# [SOLVED. Уже жив :-)] Gentoo скорее мертв, чем жив?

## andrik

Как вы думаете, есть будущее у Gentoo? На эти грустные мысли натолкнуло хотя бы это:

1) Сайт не обновляется с 15 октября, хотя раньше новости были каждую неделю.

2) 2007.1 так и не вышел

3) KDE4 уже во всех дистрах есть кроме Gentoo (хотя возможно я поспешил с выводами, прошел всего 1 день с выхода..)

Хочеться верить, что не все так плохо, но по-моему все грустно..Last edited by andrik on Sun Jan 27, 2008 8:04 am; edited 1 time in total

----------

## fank

http://www.linux.org.ru/view-message.jsp?msgid=2407519

----------

## Laitr Keiows

 *andrik wrote:*   

> 3) KDE4 уже во всех дистрах есть кроме Gentoo (хотя возможно я поспешил с выводами, прошел всего 1 день с выхода..)

 

http://overlays.gentoo.org/proj/kde/wiki/InstallingUpdatingTheOverlay

KDE4 был в Gentoo гораздо раньше чем в других дистрибутивах  :Wink: 

----------

## calculator

К слову по статистике использования(по моему на гугле была) в России в процентном соотношении Gentoo активнее чем где либо используется.

Наверно это потому что наши не боятся долго и грамотно запрягать  :Smile: 

----------

## alien

Радует, что gento так рапространен в "СССРе"  :Smile: 

Если на "загнивающем Западе" пламя Свободы затухнет, будет кому перхватить эстафету.

Кстати много ли наших gentoo developers?

----------

## _Sir_

 *andrik wrote:*   

> 3) KDE4 уже во всех дистрах есть кроме Gentoo (хотя возможно я поспешил с выводами, прошел всего 1 день с выхода..)

 Бета-версии.

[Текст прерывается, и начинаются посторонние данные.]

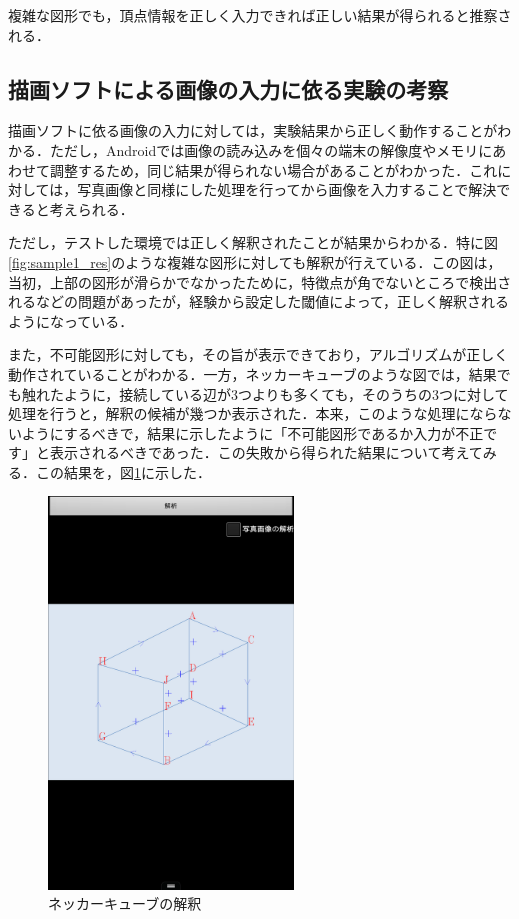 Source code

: \documentclass{jarticle}
\begin{document}
複雑な図形でも，頂点情報を正しく入力できれば正しい結果が得られると推察される．



\subsection{描画ソフトによる画像の入力に依る実験の考察}
描画ソフトに依る画像の入力に対しては，実験結果から正しく動作することがわかる．ただし，Androidでは画像の読み込みを個々の端末の解像度やメモリにあわせて調整するため，同じ結果が得られない場合があることがわかった．これに対しては，写真画像と同様にした処理を行ってから画像を入力することで解決できると考えられる．

ただし，テストした環境では正しく解釈されたことが結果からわかる．特に図\ref{fig:sample1_res}のような複雑な図形に対しても解釈が行えている．この図は，当初，上部の図形が滑らかでなかったために，特徴点が角でないところで検出されるなどの問題があったが，経験から設定した閾値によって，正しく解釈されるようになっている．

また，不可能図形に対しても，その旨が表示できており，アルゴリズムが正しく動作されていることがわかる．一方，ネッカーキューブのような図では，結果でも触れたように，接続している辺が3つよりも多くても，そのうちの3つに対して処理を行うと，解釈の候補が幾つか表示された．本来，このような処理にならないようにするべきで，結果に示したように「不可能図形であるか入力が不正です」と表示されるべきであった．この失敗から得られた結果について考えてみる．この結果を，図\ref{fig:necker}に示した．

\begin{figure}[H]
\begin{center}
\includegraphics[width=65mm]{../play_store/necker.png}
\caption{ネッカーキューブの解釈}
\label{fig:necker}
\end{center}
\end{figure}
\end{document}
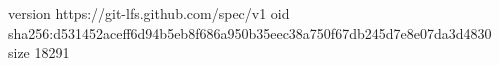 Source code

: version https://git-lfs.github.com/spec/v1
oid sha256:d531452aceff6d94b5eb8f686a950b35eec38a750f67db245d7e8e07da3d4830
size 18291
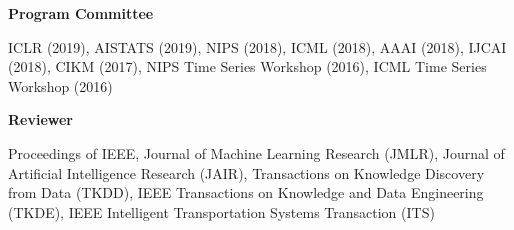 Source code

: \documentclass[margin,line]{res}
\newenvironment{list2}{
  \begin{list}{$\bullet$}{%
      \setlength{\itemsep}{0in}
      \setlength{\parsep}{0in} \setlength{\parskip}{0in}
      \setlength{\topsep}{0in} \setlength{\partopsep}{0in} 
      \setlength{\leftmargin}{0.2in}}}{\end{list}}
\begin{document}
\begin{resume}
{\bf Program Committee}

ICLR (2019), AISTATS (2019), NIPS (2018), ICML (2018), AAAI (2018), IJCAI (2018), CIKM (2017), NIPS Time Series Workshop (2016), ICML Time Series Workshop (2016) 


{\bf Reviewer}

Proceedings of IEEE, Journal of Machine Learning Research (JMLR), Journal of Artificial Intelligence Research (JAIR), Transactions on Knowledge Discovery from Data (TKDD), IEEE Transactions on Knowledge and Data Engineering (TKDE),  IEEE Intelligent Transportation Systems Transaction (ITS)




%


%
%
%
%



\end{resume}
\end{document}
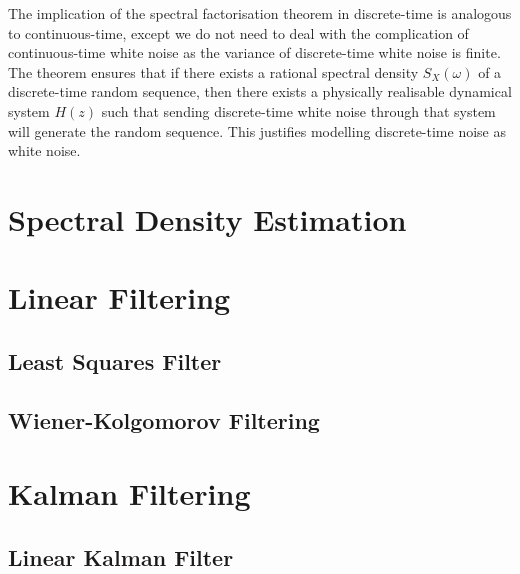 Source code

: \documentclass[11pt]{report} %
\begin{document}
The implication of the spectral factorisation theorem in discrete-time is analogous to continuous-time, except we do not need to deal with the complication of continuous-time white noise as the variance of discrete-time white noise is finite. The theorem ensures that if there exists a rational spectral density $S_{X}\left(\omega\right)$ of a discrete-time random sequence, then there exists a physically realisable dynamical system $H\left(z\right)$ such that sending discrete-time white noise through that system will generate the random sequence. This justifies modelling discrete-time noise as white noise.

\section{Spectral Density Estimation}

\section{Linear Filtering}

\subsection{Least Squares Filter}

\subsection{Wiener-Kolgomorov Filtering}

\section{Kalman Filtering}

\subsection{Linear Kalman Filter}
\end{document}
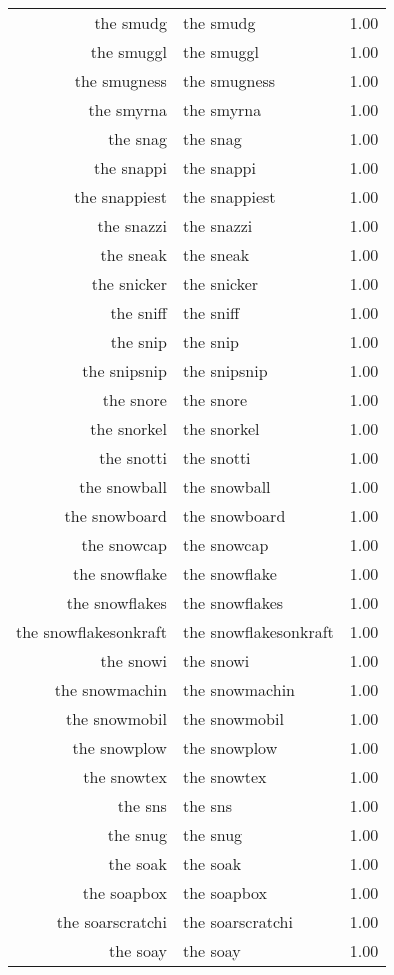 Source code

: \begin{table}[ht]
\begin{tabular}{rlr}
  the smudg & the smudg & 1.00 \\ 
  the smuggl & the smuggl & 1.00 \\ 
  the smugness & the smugness & 1.00 \\ 
  the smyrna & the smyrna & 1.00 \\ 
  the snag & the snag & 1.00 \\ 
  the snappi & the snappi & 1.00 \\ 
  the snappiest & the snappiest & 1.00 \\ 
  the snazzi & the snazzi & 1.00 \\ 
  the sneak & the sneak & 1.00 \\ 
  the snicker & the snicker & 1.00 \\ 
  the sniff & the sniff & 1.00 \\ 
  the snip & the snip & 1.00 \\ 
  the snipsnip & the snipsnip & 1.00 \\ 
  the snore & the snore & 1.00 \\ 
  the snorkel & the snorkel & 1.00 \\ 
  the snotti & the snotti & 1.00 \\ 
  the snowball & the snowball & 1.00 \\ 
  the snowboard & the snowboard & 1.00 \\ 
  the snowcap & the snowcap & 1.00 \\ 
  the snowflake & the snowflake & 1.00 \\ 
  the snowflakes & the snowflakes & 1.00 \\ 
  the snowflakesonkraft & the snowflakesonkraft & 1.00 \\ 
  the snowi & the snowi & 1.00 \\ 
  the snowmachin & the snowmachin & 1.00 \\ 
  the snowmobil & the snowmobil & 1.00 \\ 
  the snowplow & the snowplow & 1.00 \\ 
  the snowtex & the snowtex & 1.00 \\ 
  the sns & the sns & 1.00 \\ 
  the snug & the snug & 1.00 \\ 
  the soak & the soak & 1.00 \\ 
  the soapbox & the soapbox & 1.00 \\ 
  the soarscratchi & the soarscratchi & 1.00 \\ 
  the soay & the soay & 1.00 \\ 

\end{tabular}
\end{table}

Ни один бинарный дистрибутив не в состоянии в день релиза скачать исходники, собрать пакеты, проверить сочетаемость со всеми остальными пакетами в новом дистре, наштамповать, отполиграфировать, отпечатать тиражи дистрибутивов. Распродать, проследить так же, чтобы пользователи переустановили дистрибутив. Простое обновление бинарных дистров очень часто оканчивается плачевно  :Smile: 

А в Gentoo просто делаем emerge kde...<что-либо> И продолжаем спокойно работать.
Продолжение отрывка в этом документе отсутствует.